You made a change. You did not make it carelessly. You prayed about it, planned it, and communicated it.
The change needed to be made, too. Weirdly, everyone you asked agreed. Your board agreed. Volunteers were on board.
And some people still pushed back.
Are these people resistant by nature? Maybe difficult. Maybe a little disloyal.
Sure, your call might be wrong. But it sure felt like the right thing to do. That change had to be made!
Not Every Pushback Is Rebellion
Here is what pastors leading change consistently underestimate.
When anything significant changes in a church, something invisible happens alongside the logistics. People who invested years building what exists now have to reconcile that investment with an outcome they did not choose.
They prayed for the church to survive. They gave. They served. They stayed through the lean years.
And the answer to their prayers now looks like a change they didn’t see coming.
That is not defiance. That is grief.
Grief and resistance can look identical from the front of the room. Both show up as questions. Both slow momentum. Both create friction in the hallway after the service. But they are not the same thing. And if you lead them the same way, you will make a pastoral error that compounds quietly over time.

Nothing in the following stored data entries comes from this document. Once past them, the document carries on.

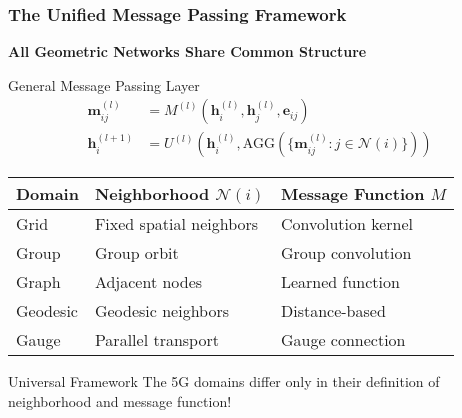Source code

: \begin{frame}[fragile]\frametitle{The Unified Message Passing Framework}

\begin{center}
\textbf{All Geometric Networks Share Common Structure}
\end{center}

\begin{block}{General Message Passing Layer}
\begin{align}
\mathbf{m}_{ij}^{(l)} &= M^{(l)}(\mathbf{h}_i^{(l)}, \mathbf{h}_j^{(l)}, \mathbf{e}_{ij}) \\
\mathbf{h}_i^{(l+1)} &= U^{(l)}\left(\mathbf{h}_i^{(l)}, \text{AGG}\left(\{\mathbf{m}_{ij}^{(l)} : j \in \mathcal{N}(i)\}\right)\right)
\end{align}
\end{block}

\begin{center}
\begin{tabular}{|l|l|l|}
\hline
\textbf{Domain} & \textbf{Neighborhood $\mathcal{N}(i)$} & \textbf{Message Function $M$} \\
\hline
Grid & Fixed spatial neighbors & Convolution kernel \\
Group & Group orbit & Group convolution \\
Graph & Adjacent nodes & Learned function \\
Geodesic & Geodesic neighbors & Distance-based \\
Gauge & Parallel transport & Gauge connection \\
\hline
\end{tabular}
\end{center}

\begin{alertblock}{Universal Framework}
The 5G domains differ only in their definition of neighborhood and message function!
\end{alertblock}

\end{frame}

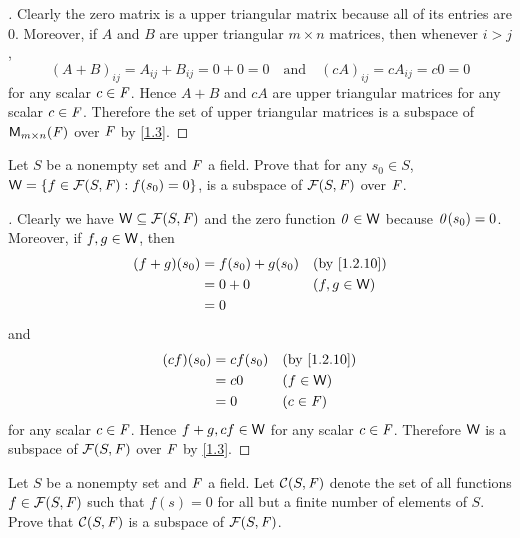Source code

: \begin{proof}[]
  Clearly the zero matrix is a upper triangular matrix because all of its entries are \(0\).
  Moreover, if \(A\) and \(B\) are upper triangular \(m \times n\) matrices, then whenever \(i > j\),
  \[
    (A + B)_{i j} = A_{i j} + B_{i j} = 0 + 0 = 0 \quad \text{and} \quad (cA)_{i j} = cA_{i j} = c0 = 0
  \]
  for any scalar \(c \in \mathit{F}\).
  Hence \(A + B\) and \(cA\) are upper triangular matrices for any scalar \(c \in \mathit{F}\).
  Therefore the set of upper triangular matrices is a subspace of \(\ms\) over \(\mathit{F}\) by \cref{1.3}.
\end{proof}

\begin{ex}\label{ex:1.3.13}
  Let \(S\) be a nonempty set and \(\mathit{F}\) a field.
  Prove that for any \(s_0 \in S\), \(\mathsf{W} = \left\lbrace f \in \mathcal{F}(S, \mathit{F}) : f(s_0) = 0\right\rbrace\), is a subspace of \(\mathcal{F}(S, \mathit{F})\) over \(\mathit{F}\).
\end{ex}

\begin{proof}[]
  Clearly we have \(\mathsf{W} \subseteq \mathcal{F}(S, \mathit{F})\) and the zero function \(\mathit{0} \in \mathsf{W}\) because \(\mathit{0}(s_0) = 0\).
  Moreover, if \(f, g \in \mathsf{W}\), then
  \begin{align*}
    (f + g)(s_0) & = f(s_0) + g(s_0) &  & \by{1.2.10}   \\
                 & = 0 + 0           &  & (f, g \in \W) \\
                 & = 0
  \end{align*}
  and
  \begin{align*}
    (cf)(s_0) & = cf(s_0) &  & \by{1.2.10} \\
              & = c0      &  & (f \in \W)  \\
              & = 0       &  & (c \in \F)
  \end{align*}
  for any scalar \(c \in \mathit{F}\).
  Hence \(f + g, cf \in \mathsf{W}\) for any scalar \(c \in \mathit{F}\).
  Therefore \(\mathsf{W}\) is a subspace of \(\mathcal{F}(S, \mathit{F})\) over \(\mathit{F}\) by \cref{1.3}.
\end{proof}

\begin{ex}\label{ex:1.3.14}
  Let \(S\) be a nonempty set and \(\mathit{F}\) a field.
  Let \(\mathcal{C}(S, \mathit{F})\) denote the set of all functions \(f \in \mathcal{F}(S, \mathit{F})\) such that \(f(s) = 0\) for all but a finite number of elements of \(S\).
  Prove that \(\mathcal{C}(S, \mathit{F})\) is a subspace of \(\mathcal{F}(S, \mathit{F})\).
\end{ex}

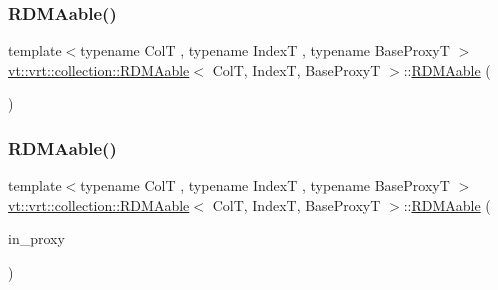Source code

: \mbox{\label{structvt_1_1vrt_1_1collection_1_1_r_d_m_aable_a5b5055174533c011cc0fb8d0eb36b13c}} 
\subsubsection{\texorpdfstring{R\+D\+M\+Aable()}{RDMAable()}\hspace{0.1cm}{\footnotesize\ttfamily [3/4]}}
{\footnotesize\ttfamily template$<$typename ColT , typename IndexT , typename Base\+ProxyT $>$ \\
\hyperlink{structvt_1_1vrt_1_1collection_1_1_r_d_m_aable}{vt\+::vrt\+::collection\+::\+R\+D\+M\+Aable}$<$ ColT, IndexT, Base\+ProxyT $>$\+::\hyperlink{structvt_1_1vrt_1_1collection_1_1_r_d_m_aable}{R\+D\+M\+Aable} (\begin{DoxyParamCaption}\item[{\hyperlink{structvt_1_1vrt_1_1collection_1_1_r_d_m_aable}{R\+D\+M\+Aable}$<$ ColT, IndexT, Base\+ProxyT $>$ \&\&}]{ }\end{DoxyParamCaption})\hspace{0.3cm}{\ttfamily [default]}}

\mbox{\label{structvt_1_1vrt_1_1collection_1_1_r_d_m_aable_a8e246341e17012efae4f42b6d317595e}} 
\subsubsection{\texorpdfstring{R\+D\+M\+Aable()}{RDMAable()}\hspace{0.1cm}{\footnotesize\ttfamily [4/4]}}
{\footnotesize\ttfamily template$<$typename ColT , typename IndexT , typename Base\+ProxyT $>$ \\
\hyperlink{structvt_1_1vrt_1_1collection_1_1_r_d_m_aable}{vt\+::vrt\+::collection\+::\+R\+D\+M\+Aable}$<$ ColT, IndexT, Base\+ProxyT $>$\+::\hyperlink{structvt_1_1vrt_1_1collection_1_1_r_d_m_aable}{R\+D\+M\+Aable} (\begin{DoxyParamCaption}\item[{\hyperlink{namespacevt_a1b417dd5d684f045bb58a0ede70045ac}{Virtual\+Proxy\+Type} const}]{in\+\_\+proxy }\end{DoxyParamCaption})}



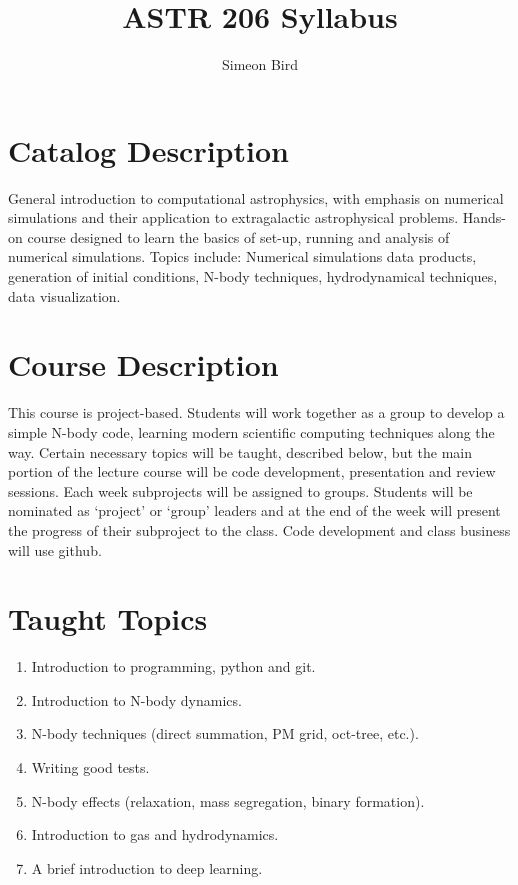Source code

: \documentclass[12pt]{article}
\title{ASTR 206 Syllabus}
\author{Simeon Bird}
\date{}
\begin{document}
\maketitle

\section{Catalog Description}

General introduction to computational astrophysics, with emphasis on numerical simulations and their application to extragalactic astrophysical problems. Hands-on course designed to learn the basics of set-up, running and analysis of numerical simulations. Topics include: Numerical simulations data products, generation of initial conditions, N-body techniques, hydrodynamical techniques, data visualization.

\section{Course Description}

This course is project-based. Students will work together as a group to develop a simple N-body code, learning modern scientific computing techniques along the way. Certain necessary topics will be taught, described below, but the main portion of the lecture course will be code development, presentation and review sessions. Each week subprojects will be assigned to groups. Students will be nominated as `project' or `group' leaders and at the end of the week will present the progress of their subproject to the class. Code development and class business will use github.

\section{Taught Topics}

\begin{enumerate}
    \item Introduction to programming, python and git.
    \item Introduction to N-body dynamics.
    \item N-body techniques (direct summation, PM grid, oct-tree, etc.).
    \item Writing good tests.
    \item N-body effects (relaxation, mass segregation, binary formation).
    \item Introduction to gas and hydrodynamics.
    \item A brief introduction to deep learning.
\end{enumerate}
\end{document}
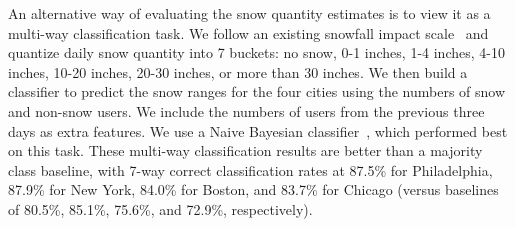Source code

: 
An alternative way of evaluating the snow quantity estimates is to view
it as a multi-way classification task. 
We follow an existing snowfall impact scale~\cite{squires5} and
quantize daily snow quantity into 7 buckets: no snow, 0-1 inches, 1-4
inches, 4-10 inches, 10-20 inches, 20-30 inches, or more than 30
inches.  We then build a classifier to predict the snow
ranges for the four cities using the numbers of snow and non-snow users. We include
the numbers of users from the previous three days as extra
features. We use a Naive Bayesian classifier~\cite{john1995estimating}, which performed best on this task.
These multi-way classification results are  better than a majority class baseline, with 7-way correct classification rates
at 87.5\% for Philadelphia, 87.9\% for New York, 84.0\% for Boston, and 83.7\% for Chicago (versus baselines of 80.5\%, 85.1\%, 75.6\%, and 72.9\%, respectively).






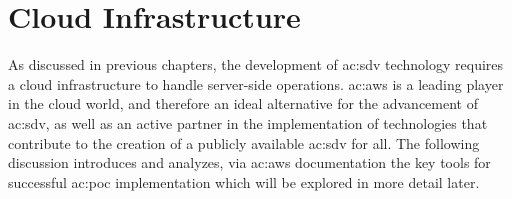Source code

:  \lstset{numbers=left}
 
\chapter{Cloud Infrastructure} \label{ch:AWSUsedServices}
As discussed in previous chapters, the development of \gls{ac:sdv} technology requires a cloud infrastructure to handle server-side operations. \gls{ac:aws} is a leading player in the cloud world, and therefore an ideal alternative for the advancement of \gls{ac:sdv}, as well as an active partner in the implementation of technologies that contribute to the creation of a publicly available \gls{ac:sdv} for all. The following discussion introduces and analyzes, via \gls{ac:aws} documentation the key tools for successful \gls{ac:poc} implementation which will be explored in more detail later.

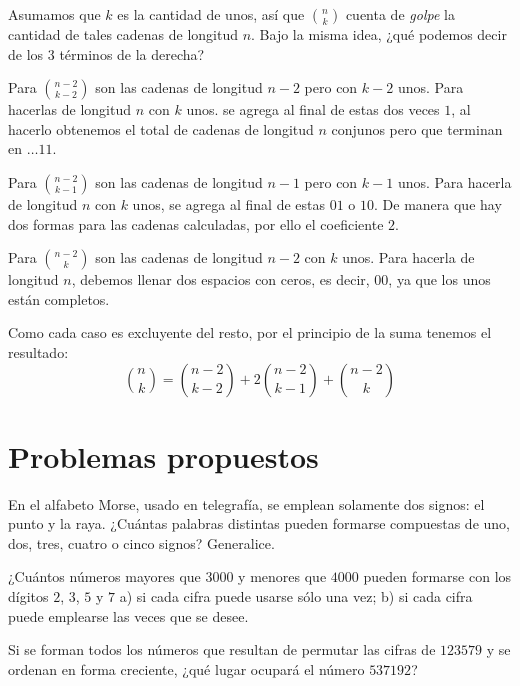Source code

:\begin{solucion}
    Asumamos que $k$ es la cantidad de unos, así que $\binom{n}{k}$ cuenta de \textit{golpe} la cantidad de tales cadenas de longitud $n$. Bajo la misma idea, ¿qué podemos decir de los 3 términos de la derecha?

    Para $\displaystyle \binom{n-2}{k-2}$ son las cadenas de longitud $n-2$ pero con $k-2$ unos. Para hacerlas de longitud $n$ con $k$ unos. se agrega al final de estas dos veces $1$, al hacerlo obtenemos el total de cadenas de longitud $n$ conjunos pero que terminan en $\ldots 11$.

    Para $\displaystyle \binom{n-2}{k-1}$ son las cadenas de longitud $n-1$ pero con $k-1$ unos. Para hacerla de longitud $n$ con $k$ unos, se agrega al final de estas $01$ o $10$. De manera que hay dos formas para las cadenas calculadas, por ello el coeficiente $2$.

    Para $\binom{n-2}{k}$ son las cadenas de longitud $n-2$ con $k$ unos. Para hacerla de longitud $n$, debemos llenar dos espacios con ceros, es decir, 00, ya que los unos están completos.

    Como cada caso es excluyente del resto, por el principio de la suma tenemos el resultado:
\[\binom{n}{k}=\binom{n-2}{k-2}+2\binom{n-2}{k-1}+\binom{n-2}{k}\]
\end{solucion}

\section{Problemas propuestos}
\begin{problema}
En el alfabeto Morse, usado en telegrafía, se emplean solamente dos signos: el punto y la raya. ¿Cuántas palabras distintas pueden formarse compuestas de uno, dos, tres, cuatro o cinco signos? Generalice.
\end{problema}

\begin{problema}
¿Cuántos números mayores que $3000$ y menores que $4000$ pueden formarse con los dígitos $2$, $3$, $5$ y $7$ a) si cada cifra puede usarse sólo una vez;
b) si cada cifra puede emplearse las veces que se desee.
\end{problema}

\begin{problema}
Si se forman todos los números que resultan de permutar las cifras de $123579$ y se ordenan en forma creciente, ¿qué lugar ocupará el número $537192$?
\end{problema}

The Misread That Costs You
Some people in your church are not fighting your vision. They are disoriented by how it arrived.
They are trying to locate themselves inside a story they did not write. And they are trying to find their place inside the new story, which they aren’t sure is necessary. Trying to figure out whether what they built still matters. Trying to reconcile what they believed God was doing with what God apparently did.
That question deserves pastoral attention, not strategic management.
The problem is that change pushes pastors toward categorization. You need to know who is with you and who is not. That is a real pressure. But the categories most leaders use in that moment are too blunt. Too binary.
Loyal and disloyal. Aligned and resistant. With you or against you.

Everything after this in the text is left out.